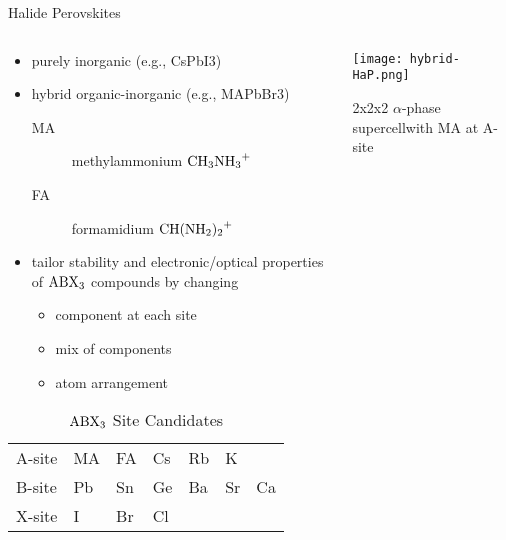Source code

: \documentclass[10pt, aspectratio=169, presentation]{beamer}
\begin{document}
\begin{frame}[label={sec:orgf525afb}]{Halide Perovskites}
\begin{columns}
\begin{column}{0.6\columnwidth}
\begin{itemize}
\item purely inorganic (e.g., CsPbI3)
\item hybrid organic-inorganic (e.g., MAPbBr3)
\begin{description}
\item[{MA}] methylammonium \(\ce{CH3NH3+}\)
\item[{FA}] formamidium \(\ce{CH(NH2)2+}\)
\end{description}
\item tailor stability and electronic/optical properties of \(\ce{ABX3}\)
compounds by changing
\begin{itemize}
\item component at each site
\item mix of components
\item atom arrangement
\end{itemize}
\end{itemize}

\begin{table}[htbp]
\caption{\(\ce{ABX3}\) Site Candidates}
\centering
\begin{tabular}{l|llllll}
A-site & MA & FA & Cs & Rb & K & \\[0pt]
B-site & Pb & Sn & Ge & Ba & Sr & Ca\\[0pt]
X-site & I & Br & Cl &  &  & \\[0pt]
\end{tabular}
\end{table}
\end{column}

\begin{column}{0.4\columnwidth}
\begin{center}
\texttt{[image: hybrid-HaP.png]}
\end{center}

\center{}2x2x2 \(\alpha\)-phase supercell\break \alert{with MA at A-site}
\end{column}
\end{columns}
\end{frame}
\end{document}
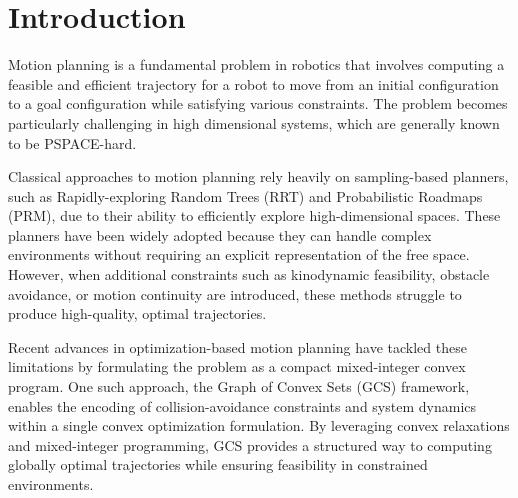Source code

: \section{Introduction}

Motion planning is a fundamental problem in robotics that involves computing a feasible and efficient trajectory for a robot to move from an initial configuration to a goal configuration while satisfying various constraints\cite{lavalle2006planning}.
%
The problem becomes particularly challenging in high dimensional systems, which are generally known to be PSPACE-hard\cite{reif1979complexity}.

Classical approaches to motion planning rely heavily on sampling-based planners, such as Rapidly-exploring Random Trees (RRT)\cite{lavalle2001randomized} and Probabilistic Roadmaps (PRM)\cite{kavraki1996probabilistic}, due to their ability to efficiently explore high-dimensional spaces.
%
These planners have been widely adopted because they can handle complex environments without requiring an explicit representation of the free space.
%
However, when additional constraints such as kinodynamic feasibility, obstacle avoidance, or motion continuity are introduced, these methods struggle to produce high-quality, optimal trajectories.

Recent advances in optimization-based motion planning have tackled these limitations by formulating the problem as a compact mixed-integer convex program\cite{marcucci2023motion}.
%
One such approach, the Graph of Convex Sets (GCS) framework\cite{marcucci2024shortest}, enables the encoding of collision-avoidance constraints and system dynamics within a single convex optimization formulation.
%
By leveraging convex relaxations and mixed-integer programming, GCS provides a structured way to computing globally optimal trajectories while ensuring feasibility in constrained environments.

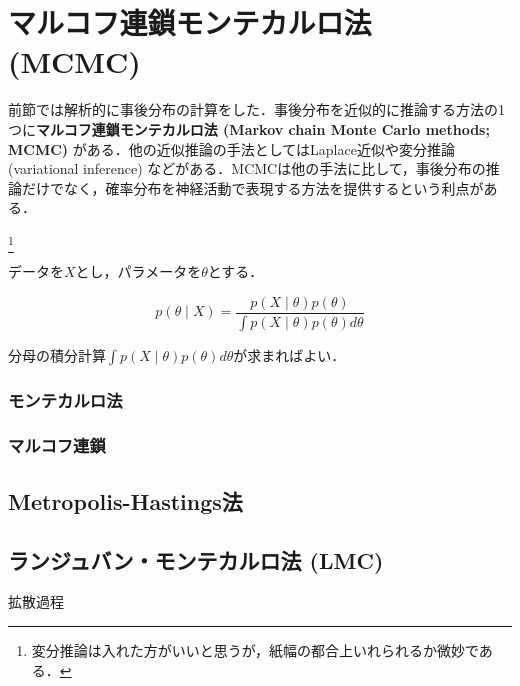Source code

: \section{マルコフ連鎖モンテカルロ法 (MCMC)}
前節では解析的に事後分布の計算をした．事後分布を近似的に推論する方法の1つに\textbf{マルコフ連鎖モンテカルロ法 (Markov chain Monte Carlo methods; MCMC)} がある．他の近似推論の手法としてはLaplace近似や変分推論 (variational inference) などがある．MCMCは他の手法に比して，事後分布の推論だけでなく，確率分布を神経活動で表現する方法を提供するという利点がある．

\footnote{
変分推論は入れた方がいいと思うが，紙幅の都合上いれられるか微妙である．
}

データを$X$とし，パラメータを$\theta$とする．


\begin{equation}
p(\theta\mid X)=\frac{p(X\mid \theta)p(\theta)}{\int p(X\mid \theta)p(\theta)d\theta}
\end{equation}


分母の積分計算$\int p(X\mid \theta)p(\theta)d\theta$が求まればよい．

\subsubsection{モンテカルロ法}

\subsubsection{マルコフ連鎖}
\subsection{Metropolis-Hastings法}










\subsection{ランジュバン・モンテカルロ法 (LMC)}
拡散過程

□ □ □

__TASK TO CARRY OUT__
In repeating the entries, exclude the pictures and alter nothing else.

__OUTPUT__
Source code

: \documentclass[10pt, aspectratio=169, presentation]{beamer}
\begin{document}
\begin{frame}[label={sec:orgf525afb}]{Halide Perovskites}
\begin{columns}
\begin{column}{0.6\columnwidth}
\begin{itemize}
\item purely inorganic (e.g., CsPbI3)
\item hybrid organic-inorganic (e.g., MAPbBr3)
\begin{description}
\item[{MA}] methylammonium \(\ce{CH3NH3+}\)
\item[{FA}] formamidium \(\ce{CH(NH2)2+}\)
\end{description}
\item tailor stability and electronic/optical properties of \(\ce{ABX3}\)
compounds by changing
\begin{itemize}
\item component at each site
\item mix of components
\item atom arrangement
\end{itemize}
\end{itemize}

\begin{table}[htbp]
\caption{\(\ce{ABX3}\) Site Candidates}
\centering
\begin{tabular}{l|llllll}
A-site & MA & FA & Cs & Rb & K & \\[0pt]
B-site & Pb & Sn & Ge & Ba & Sr & Ca\\[0pt]
X-site & I & Br & Cl &  &  & \\[0pt]
\end{tabular}
\end{table}
\end{column}

\begin{column}{0.4\columnwidth}
\begin{center}
\texttt{[image: hybrid-HaP.png]}
\end{center}

\center{}2x2x2 \(\alpha\)-phase supercell\break \alert{with MA at A-site}
\end{column}
\end{columns}
\end{frame}
\end{document}
Source code

: \section{Introduction}

Motion planning is a fundamental problem in robotics that involves computing a feasible and efficient trajectory for a robot to move from an initial configuration to a goal configuration while satisfying various constraints\cite{lavalle2006planning}.
%
The problem becomes particularly challenging in high dimensional systems, which are generally known to be PSPACE-hard\cite{reif1979complexity}.

Classical approaches to motion planning rely heavily on sampling-based planners, such as Rapidly-exploring Random Trees (RRT)\cite{lavalle2001randomized} and Probabilistic Roadmaps (PRM)\cite{kavraki1996probabilistic}, due to their ability to efficiently explore high-dimensional spaces.
%
These planners have been widely adopted because they can handle complex environments without requiring an explicit representation of the free space.
%
However, when additional constraints such as kinodynamic feasibility, obstacle avoidance, or motion continuity are introduced, these methods struggle to produce high-quality, optimal trajectories.

Recent advances in optimization-based motion planning have tackled these limitations by formulating the problem as a compact mixed-integer convex program\cite{marcucci2023motion}.
%
One such approach, the Graph of Convex Sets (GCS) framework\cite{marcucci2024shortest}, enables the encoding of collision-avoidance constraints and system dynamics within a single convex optimization formulation.
%
By leveraging convex relaxations and mixed-integer programming, GCS provides a structured way to computing globally optimal trajectories while ensuring feasibility in constrained environments.

Source code

: \section{マルコフ連鎖モンテカルロ法 (MCMC)}
前節では解析的に事後分布の計算をした．事後分布を近似的に推論する方法の1つに\textbf{マルコフ連鎖モンテカルロ法 (Markov chain Monte Carlo methods; MCMC)} がある．他の近似推論の手法としてはLaplace近似や変分推論 (variational inference) などがある．MCMCは他の手法に比して，事後分布の推論だけでなく，確率分布を神経活動で表現する方法を提供するという利点がある．

\footnote{
変分推論は入れた方がいいと思うが，紙幅の都合上いれられるか微妙である．
}

データを$X$とし，パラメータを$\theta$とする．


\begin{equation}
p(\theta\mid X)=\frac{p(X\mid \theta)p(\theta)}{\int p(X\mid \theta)p(\theta)d\theta}
\end{equation}


分母の積分計算$\int p(X\mid \theta)p(\theta)d\theta$が求まればよい．

\subsubsection{モンテカルロ法}

\subsubsection{マルコフ連鎖}
\subsection{Metropolis-Hastings法}










\subsection{ランジュバン・モンテカルロ法 (LMC)}
拡散過程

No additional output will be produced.